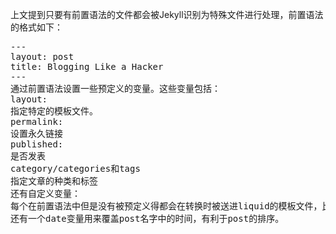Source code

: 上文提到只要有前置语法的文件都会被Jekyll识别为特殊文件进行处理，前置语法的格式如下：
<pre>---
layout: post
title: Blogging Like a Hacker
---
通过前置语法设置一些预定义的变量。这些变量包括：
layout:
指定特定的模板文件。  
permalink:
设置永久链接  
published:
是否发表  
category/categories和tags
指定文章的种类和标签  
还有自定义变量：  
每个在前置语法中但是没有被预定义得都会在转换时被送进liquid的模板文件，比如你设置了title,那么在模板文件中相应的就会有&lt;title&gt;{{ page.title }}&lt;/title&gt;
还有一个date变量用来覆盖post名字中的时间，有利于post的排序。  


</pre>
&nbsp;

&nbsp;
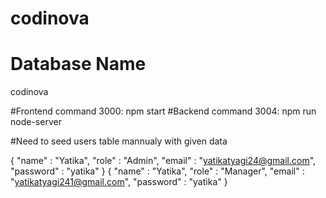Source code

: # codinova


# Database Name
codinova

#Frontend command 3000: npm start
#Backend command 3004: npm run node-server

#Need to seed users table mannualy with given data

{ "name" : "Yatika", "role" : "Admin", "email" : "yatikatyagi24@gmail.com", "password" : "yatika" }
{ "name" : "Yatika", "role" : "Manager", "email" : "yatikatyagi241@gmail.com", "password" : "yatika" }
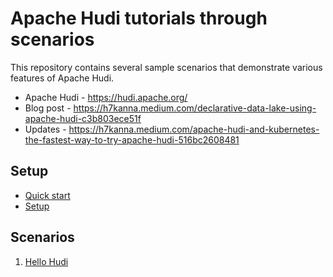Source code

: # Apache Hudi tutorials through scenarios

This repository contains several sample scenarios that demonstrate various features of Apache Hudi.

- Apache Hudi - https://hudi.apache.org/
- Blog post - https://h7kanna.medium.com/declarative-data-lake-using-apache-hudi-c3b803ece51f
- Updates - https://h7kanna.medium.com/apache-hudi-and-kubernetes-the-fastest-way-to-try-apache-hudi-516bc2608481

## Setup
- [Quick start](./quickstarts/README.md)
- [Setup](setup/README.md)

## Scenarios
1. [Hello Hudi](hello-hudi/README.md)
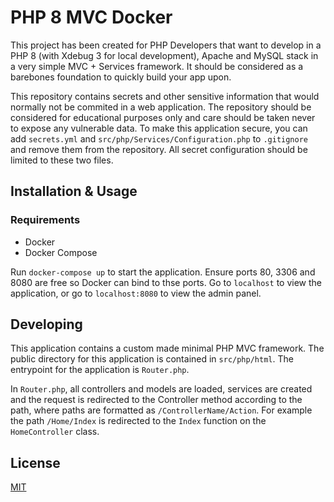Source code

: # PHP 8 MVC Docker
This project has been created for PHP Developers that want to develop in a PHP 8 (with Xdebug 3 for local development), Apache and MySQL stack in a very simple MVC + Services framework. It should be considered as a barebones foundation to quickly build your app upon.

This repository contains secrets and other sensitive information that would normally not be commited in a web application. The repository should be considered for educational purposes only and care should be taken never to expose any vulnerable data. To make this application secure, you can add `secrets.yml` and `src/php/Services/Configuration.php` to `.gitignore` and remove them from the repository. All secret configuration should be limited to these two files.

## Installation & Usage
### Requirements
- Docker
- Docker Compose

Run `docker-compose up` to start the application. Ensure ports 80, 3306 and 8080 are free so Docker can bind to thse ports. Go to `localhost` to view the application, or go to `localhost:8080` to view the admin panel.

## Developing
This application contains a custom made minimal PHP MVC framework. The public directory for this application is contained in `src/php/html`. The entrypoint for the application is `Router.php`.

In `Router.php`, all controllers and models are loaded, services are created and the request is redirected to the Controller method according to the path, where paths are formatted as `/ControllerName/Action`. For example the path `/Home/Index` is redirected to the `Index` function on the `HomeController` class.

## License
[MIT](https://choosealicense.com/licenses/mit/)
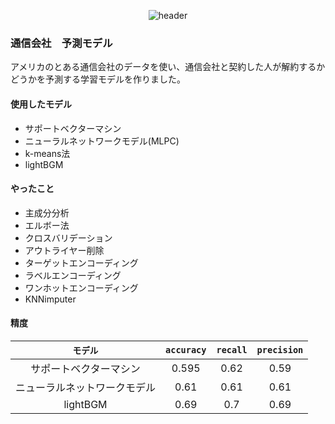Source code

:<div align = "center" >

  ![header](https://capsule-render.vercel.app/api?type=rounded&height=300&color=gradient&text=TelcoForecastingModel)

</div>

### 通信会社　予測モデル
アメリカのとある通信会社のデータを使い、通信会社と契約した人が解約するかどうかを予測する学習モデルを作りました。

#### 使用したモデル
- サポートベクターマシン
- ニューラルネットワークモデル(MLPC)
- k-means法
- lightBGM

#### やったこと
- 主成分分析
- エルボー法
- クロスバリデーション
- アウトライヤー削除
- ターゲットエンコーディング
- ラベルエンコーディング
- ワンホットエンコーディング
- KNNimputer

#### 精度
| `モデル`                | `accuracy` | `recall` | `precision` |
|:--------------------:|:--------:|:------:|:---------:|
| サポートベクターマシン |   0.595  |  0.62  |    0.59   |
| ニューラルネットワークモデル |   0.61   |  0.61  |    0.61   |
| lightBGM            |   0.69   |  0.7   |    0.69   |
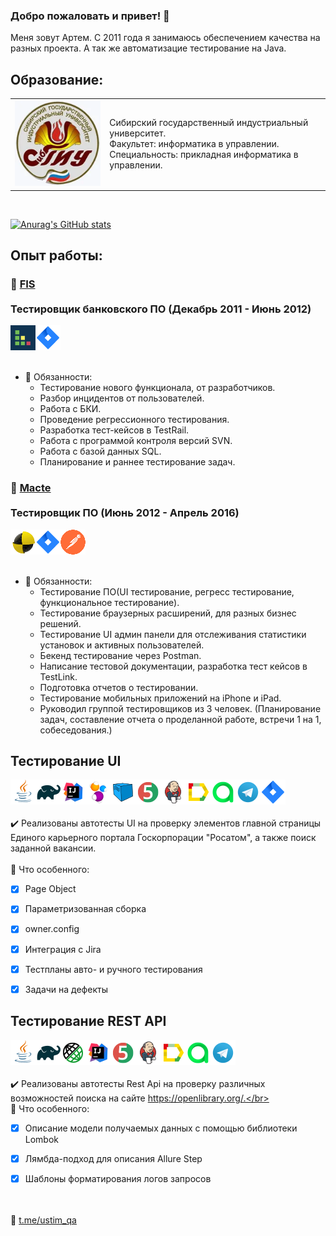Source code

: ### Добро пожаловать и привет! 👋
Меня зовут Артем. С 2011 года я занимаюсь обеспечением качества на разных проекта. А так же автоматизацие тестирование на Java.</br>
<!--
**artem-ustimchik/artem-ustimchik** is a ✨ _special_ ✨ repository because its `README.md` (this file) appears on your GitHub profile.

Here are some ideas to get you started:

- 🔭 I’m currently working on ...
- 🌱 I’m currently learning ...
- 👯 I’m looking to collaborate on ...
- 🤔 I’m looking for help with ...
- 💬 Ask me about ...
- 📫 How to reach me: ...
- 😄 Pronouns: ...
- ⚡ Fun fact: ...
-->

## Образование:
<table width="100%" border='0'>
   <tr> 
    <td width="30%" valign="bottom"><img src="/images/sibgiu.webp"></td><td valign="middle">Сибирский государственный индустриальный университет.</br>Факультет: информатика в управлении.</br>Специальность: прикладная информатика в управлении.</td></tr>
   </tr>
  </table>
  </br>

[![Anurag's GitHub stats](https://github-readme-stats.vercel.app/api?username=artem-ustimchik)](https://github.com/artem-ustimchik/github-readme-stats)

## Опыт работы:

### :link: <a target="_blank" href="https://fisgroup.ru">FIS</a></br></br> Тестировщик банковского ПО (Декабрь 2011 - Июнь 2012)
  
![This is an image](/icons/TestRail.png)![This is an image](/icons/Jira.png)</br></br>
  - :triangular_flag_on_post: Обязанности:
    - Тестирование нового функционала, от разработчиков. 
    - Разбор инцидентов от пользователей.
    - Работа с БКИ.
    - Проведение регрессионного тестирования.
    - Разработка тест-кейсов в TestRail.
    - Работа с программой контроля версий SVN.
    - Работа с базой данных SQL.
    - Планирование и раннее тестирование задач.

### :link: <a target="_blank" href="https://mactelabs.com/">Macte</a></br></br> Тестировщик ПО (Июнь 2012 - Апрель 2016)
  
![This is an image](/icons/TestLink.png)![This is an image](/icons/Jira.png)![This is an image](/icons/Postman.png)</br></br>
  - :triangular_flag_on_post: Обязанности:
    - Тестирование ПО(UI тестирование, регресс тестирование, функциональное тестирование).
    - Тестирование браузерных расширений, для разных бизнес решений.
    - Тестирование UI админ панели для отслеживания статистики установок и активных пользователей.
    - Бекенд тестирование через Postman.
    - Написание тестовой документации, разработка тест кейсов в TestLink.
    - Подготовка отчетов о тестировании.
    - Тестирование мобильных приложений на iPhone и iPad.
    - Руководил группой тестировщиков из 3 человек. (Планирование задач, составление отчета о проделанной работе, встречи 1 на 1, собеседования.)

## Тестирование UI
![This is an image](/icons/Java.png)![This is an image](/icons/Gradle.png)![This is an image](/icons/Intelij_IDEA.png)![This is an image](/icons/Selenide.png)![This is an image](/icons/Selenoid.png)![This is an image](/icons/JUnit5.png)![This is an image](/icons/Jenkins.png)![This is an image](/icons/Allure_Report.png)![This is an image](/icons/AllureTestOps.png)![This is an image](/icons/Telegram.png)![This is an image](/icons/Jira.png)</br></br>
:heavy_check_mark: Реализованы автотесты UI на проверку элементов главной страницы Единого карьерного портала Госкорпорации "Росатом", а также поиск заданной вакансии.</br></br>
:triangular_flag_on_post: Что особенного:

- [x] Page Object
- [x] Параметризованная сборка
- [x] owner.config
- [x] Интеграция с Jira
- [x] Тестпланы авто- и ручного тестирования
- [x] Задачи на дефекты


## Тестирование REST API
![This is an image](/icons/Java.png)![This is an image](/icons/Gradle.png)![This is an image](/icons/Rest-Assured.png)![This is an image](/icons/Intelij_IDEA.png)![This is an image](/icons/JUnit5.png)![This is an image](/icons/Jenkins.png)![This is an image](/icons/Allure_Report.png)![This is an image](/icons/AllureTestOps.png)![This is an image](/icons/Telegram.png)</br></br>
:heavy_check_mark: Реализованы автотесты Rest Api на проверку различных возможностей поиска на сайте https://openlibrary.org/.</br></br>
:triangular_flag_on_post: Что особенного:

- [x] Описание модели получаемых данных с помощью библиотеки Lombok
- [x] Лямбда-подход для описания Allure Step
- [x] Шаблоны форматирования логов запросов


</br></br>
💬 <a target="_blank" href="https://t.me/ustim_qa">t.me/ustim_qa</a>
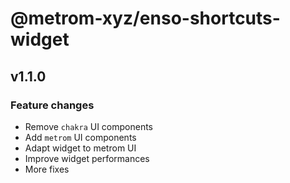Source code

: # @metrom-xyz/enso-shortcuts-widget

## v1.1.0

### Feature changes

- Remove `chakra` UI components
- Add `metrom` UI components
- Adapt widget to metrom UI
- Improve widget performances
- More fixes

...

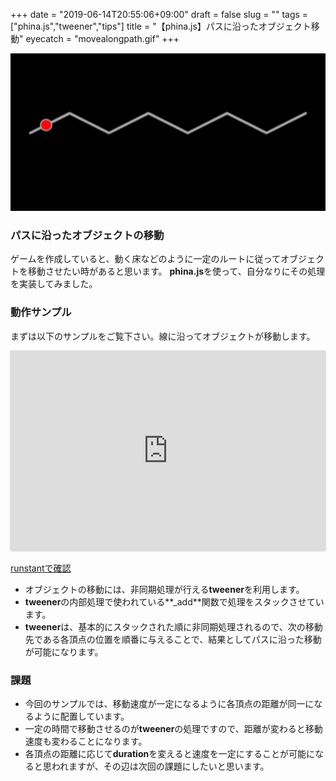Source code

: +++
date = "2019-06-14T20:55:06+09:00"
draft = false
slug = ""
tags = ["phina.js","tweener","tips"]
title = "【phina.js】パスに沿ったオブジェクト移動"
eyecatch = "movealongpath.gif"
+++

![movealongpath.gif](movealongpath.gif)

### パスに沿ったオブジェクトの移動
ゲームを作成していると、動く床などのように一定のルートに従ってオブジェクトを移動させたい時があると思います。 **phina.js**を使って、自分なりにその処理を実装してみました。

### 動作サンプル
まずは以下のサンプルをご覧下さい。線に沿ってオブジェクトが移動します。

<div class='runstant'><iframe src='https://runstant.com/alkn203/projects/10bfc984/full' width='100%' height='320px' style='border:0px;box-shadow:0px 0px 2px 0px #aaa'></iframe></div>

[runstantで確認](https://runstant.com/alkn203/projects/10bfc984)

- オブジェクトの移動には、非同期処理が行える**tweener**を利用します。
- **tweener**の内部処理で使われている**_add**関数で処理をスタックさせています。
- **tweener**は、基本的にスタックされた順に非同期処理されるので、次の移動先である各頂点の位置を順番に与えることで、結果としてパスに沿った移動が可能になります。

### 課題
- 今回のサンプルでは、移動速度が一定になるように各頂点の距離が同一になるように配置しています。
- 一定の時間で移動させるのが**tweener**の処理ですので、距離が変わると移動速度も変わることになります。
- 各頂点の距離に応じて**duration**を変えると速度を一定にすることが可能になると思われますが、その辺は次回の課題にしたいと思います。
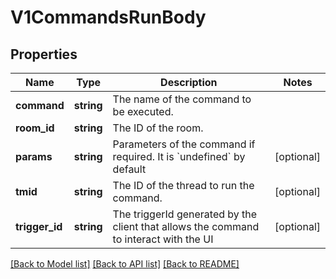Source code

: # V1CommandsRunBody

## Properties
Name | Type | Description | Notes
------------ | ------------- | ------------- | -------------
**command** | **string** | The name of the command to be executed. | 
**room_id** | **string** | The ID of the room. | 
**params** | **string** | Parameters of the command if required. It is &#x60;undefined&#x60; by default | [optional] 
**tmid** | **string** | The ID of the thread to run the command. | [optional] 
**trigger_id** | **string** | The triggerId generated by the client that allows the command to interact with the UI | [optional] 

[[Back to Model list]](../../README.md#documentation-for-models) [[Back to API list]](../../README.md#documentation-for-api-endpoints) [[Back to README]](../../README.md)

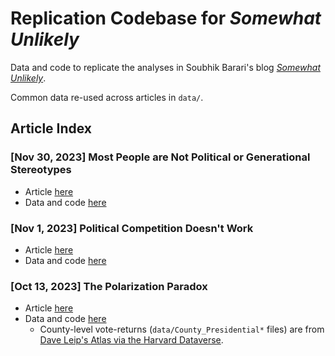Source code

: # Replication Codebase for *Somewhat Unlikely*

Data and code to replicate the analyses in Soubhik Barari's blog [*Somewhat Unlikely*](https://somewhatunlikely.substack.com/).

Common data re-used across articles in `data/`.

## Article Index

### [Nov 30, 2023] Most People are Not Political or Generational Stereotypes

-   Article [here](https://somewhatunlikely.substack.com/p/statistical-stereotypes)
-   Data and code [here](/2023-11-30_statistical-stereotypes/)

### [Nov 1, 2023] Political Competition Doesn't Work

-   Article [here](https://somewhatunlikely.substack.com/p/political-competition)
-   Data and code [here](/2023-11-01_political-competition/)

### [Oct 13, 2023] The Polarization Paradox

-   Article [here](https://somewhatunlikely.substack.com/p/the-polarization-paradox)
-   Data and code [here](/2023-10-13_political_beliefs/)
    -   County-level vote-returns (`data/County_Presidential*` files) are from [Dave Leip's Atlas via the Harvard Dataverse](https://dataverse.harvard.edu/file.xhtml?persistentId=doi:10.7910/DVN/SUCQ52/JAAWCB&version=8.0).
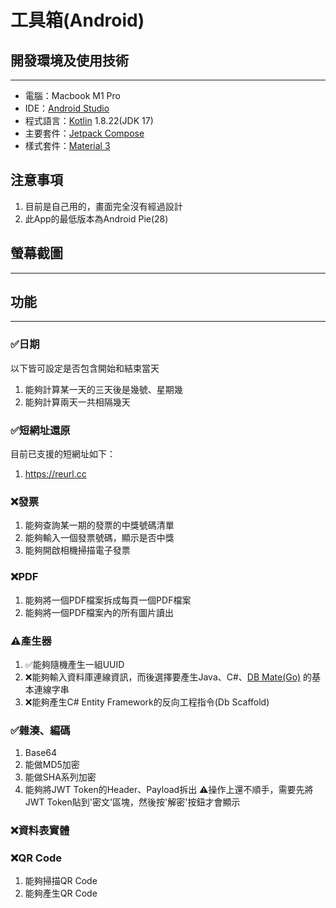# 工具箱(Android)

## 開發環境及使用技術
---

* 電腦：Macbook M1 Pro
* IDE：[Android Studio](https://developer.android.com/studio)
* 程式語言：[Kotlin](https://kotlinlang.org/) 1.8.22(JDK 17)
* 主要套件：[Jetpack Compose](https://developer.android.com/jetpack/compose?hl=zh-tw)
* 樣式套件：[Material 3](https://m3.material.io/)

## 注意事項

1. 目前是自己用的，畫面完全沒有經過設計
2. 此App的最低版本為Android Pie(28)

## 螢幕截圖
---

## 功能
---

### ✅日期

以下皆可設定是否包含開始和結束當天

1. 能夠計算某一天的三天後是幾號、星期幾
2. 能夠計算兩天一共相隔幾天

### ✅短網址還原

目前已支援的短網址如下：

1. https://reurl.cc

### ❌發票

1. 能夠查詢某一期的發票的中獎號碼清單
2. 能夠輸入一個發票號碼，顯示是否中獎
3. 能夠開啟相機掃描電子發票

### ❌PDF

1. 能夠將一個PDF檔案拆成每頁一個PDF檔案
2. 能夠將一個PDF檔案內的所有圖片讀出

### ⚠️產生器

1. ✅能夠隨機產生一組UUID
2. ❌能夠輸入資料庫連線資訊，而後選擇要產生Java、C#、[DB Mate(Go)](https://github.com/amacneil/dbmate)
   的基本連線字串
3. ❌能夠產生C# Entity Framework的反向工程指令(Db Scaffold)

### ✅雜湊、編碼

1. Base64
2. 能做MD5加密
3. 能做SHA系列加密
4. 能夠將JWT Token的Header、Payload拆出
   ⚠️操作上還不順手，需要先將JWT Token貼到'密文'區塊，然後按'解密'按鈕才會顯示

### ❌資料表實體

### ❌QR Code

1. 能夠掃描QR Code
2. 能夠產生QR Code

Task brief: Go through the data and show each line that holds "medium".

Answer section:
- Blog post - https://h7kanna.medium.com/declarative-data-lake-using-apache-hudi-c3b803ece51f
- Updates - https://h7kanna.medium.com/apache-hudi-and-kubernetes-the-fastest-way-to-try-apache-hudi-516bc2608481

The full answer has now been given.